Within this material, find every line where the string "outputs" appears, and copy it out.

#### [Provided records]
+ + +

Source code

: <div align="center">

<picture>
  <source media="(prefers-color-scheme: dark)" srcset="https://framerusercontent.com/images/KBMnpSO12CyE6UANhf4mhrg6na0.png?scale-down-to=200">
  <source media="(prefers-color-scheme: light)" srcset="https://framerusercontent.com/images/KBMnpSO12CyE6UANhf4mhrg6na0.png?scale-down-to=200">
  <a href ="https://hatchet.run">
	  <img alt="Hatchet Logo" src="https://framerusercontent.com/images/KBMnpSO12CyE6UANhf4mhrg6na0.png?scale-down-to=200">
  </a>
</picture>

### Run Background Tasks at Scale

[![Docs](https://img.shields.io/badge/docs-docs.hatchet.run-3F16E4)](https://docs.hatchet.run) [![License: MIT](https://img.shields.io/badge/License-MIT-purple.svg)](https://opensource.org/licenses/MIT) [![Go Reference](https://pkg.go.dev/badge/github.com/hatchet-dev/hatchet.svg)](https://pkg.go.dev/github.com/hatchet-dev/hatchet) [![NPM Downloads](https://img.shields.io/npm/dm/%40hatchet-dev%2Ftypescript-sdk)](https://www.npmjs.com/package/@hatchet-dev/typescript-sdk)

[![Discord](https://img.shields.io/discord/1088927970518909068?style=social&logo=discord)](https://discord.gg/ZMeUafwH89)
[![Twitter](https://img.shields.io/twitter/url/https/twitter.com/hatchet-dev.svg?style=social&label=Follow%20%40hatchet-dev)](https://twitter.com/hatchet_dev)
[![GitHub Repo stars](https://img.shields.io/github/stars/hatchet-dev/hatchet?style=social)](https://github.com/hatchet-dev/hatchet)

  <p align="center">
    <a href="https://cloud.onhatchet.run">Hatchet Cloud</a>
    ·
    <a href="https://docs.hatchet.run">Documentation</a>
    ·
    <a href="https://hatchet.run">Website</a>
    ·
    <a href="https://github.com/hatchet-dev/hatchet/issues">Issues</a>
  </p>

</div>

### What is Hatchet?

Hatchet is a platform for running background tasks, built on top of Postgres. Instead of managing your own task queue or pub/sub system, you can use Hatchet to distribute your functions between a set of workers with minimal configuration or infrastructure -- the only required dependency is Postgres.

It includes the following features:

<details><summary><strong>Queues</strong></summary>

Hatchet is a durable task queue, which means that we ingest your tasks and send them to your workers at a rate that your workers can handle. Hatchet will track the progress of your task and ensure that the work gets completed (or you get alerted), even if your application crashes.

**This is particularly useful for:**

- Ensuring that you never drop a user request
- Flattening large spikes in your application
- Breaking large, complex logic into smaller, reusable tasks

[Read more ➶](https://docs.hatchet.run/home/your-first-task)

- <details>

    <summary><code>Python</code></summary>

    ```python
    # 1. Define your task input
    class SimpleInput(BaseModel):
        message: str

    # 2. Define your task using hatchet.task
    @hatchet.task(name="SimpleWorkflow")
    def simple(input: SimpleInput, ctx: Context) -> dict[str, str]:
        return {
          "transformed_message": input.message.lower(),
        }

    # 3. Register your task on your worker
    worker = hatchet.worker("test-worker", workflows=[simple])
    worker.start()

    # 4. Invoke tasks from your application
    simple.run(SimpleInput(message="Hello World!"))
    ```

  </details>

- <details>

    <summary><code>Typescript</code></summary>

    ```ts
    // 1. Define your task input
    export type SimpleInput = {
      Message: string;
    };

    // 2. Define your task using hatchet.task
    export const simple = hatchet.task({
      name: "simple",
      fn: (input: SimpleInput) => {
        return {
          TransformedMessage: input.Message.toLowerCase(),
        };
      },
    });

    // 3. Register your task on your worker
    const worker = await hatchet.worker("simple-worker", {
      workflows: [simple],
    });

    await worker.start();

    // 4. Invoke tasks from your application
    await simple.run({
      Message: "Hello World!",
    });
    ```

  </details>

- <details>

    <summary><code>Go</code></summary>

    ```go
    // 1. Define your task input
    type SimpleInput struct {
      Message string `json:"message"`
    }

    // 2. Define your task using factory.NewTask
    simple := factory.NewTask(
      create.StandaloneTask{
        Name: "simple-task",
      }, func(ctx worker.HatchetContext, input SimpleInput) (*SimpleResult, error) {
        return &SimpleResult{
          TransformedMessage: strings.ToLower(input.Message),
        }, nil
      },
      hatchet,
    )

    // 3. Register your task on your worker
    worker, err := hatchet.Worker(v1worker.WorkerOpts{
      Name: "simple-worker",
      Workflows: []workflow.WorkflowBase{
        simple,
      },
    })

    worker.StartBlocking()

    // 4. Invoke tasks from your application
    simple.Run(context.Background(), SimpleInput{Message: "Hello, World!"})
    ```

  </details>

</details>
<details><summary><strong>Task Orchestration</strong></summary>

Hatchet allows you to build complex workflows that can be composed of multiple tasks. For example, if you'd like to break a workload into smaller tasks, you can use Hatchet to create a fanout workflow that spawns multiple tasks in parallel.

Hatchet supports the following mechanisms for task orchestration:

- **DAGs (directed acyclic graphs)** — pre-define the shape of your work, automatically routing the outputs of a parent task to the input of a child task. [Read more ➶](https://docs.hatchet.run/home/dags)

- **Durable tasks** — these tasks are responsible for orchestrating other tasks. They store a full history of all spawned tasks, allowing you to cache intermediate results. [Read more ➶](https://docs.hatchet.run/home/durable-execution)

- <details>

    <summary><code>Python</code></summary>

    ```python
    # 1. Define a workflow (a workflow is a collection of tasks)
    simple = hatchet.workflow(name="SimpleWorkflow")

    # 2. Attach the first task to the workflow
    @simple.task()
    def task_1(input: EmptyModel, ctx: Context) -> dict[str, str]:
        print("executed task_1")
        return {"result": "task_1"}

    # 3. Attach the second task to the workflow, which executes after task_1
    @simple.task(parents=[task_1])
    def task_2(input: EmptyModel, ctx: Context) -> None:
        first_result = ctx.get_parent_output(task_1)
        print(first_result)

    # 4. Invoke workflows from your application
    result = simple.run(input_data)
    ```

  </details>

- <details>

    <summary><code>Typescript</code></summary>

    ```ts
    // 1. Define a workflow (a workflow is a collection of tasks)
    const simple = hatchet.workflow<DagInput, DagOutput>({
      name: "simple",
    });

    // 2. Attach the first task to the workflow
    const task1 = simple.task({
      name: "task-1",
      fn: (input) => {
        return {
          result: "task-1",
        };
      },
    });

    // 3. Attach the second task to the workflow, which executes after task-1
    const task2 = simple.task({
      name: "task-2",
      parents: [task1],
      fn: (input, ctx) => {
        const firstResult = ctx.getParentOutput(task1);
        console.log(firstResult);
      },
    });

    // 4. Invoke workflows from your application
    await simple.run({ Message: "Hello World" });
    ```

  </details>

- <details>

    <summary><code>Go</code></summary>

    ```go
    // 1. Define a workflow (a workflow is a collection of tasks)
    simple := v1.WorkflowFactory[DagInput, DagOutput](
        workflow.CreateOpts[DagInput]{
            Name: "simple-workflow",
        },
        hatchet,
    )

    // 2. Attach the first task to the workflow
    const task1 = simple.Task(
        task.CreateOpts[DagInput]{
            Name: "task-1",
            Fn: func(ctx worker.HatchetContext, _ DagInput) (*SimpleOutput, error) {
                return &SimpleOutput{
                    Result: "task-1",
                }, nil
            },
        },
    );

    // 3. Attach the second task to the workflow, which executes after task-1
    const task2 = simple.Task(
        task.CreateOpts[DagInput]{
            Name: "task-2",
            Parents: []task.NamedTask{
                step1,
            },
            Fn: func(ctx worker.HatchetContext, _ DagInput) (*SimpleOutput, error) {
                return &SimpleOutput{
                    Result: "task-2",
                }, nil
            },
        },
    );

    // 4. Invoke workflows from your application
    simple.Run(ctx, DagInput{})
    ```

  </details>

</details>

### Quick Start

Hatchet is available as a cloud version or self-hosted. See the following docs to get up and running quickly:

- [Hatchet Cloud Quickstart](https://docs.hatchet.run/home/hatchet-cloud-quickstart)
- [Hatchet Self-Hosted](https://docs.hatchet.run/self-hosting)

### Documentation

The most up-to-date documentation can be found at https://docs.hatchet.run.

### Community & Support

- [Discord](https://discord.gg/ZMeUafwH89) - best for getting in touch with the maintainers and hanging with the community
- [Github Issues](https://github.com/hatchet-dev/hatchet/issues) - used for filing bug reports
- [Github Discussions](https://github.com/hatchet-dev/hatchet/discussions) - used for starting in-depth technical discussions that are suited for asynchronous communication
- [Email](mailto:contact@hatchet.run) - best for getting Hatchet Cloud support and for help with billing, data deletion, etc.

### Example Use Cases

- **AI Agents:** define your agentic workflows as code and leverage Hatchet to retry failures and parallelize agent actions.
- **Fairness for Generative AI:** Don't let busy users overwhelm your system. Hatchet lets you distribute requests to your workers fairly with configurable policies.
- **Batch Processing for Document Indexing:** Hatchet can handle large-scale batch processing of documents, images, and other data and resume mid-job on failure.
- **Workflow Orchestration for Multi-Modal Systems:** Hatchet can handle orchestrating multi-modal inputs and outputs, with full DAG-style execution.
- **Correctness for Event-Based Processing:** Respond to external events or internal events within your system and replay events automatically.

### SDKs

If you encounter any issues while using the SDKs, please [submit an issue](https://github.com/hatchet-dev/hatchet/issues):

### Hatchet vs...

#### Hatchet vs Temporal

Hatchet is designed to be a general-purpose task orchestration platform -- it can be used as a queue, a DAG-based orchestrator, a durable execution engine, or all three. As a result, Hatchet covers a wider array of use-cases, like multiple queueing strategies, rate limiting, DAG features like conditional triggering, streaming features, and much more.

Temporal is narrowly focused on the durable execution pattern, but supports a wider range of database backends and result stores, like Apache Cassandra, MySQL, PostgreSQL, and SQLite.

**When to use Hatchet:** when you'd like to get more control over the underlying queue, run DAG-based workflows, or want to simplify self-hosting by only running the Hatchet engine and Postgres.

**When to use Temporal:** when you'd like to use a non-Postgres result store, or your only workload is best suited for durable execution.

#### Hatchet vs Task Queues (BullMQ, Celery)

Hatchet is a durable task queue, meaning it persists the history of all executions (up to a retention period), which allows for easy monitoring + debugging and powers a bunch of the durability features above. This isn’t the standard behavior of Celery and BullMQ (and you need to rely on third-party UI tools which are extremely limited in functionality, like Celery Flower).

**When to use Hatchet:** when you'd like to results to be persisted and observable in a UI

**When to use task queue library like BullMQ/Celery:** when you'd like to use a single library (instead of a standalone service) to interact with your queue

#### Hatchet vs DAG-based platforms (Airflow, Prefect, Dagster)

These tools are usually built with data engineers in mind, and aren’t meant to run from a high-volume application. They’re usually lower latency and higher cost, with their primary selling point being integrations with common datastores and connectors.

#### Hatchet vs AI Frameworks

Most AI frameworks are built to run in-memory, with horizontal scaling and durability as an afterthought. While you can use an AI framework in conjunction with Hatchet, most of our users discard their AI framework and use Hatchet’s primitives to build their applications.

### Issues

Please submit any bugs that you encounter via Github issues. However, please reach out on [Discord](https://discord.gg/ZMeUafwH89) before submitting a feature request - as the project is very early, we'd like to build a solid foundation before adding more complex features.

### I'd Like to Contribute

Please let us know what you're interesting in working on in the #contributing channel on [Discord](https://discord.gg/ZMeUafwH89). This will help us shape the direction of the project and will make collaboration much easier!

+ + +

#### [Task solution]
- **DAGs (directed acyclic graphs)** — pre-define the shape of your work, automatically routing the outputs of a parent task to the input of a child task. [Read more ➶](https://docs.hatchet.run/home/dags)
- **Workflow Orchestration for Multi-Modal Systems:** Hatchet can handle orchestrating multi-modal inputs and outputs, with full DAG-style execution.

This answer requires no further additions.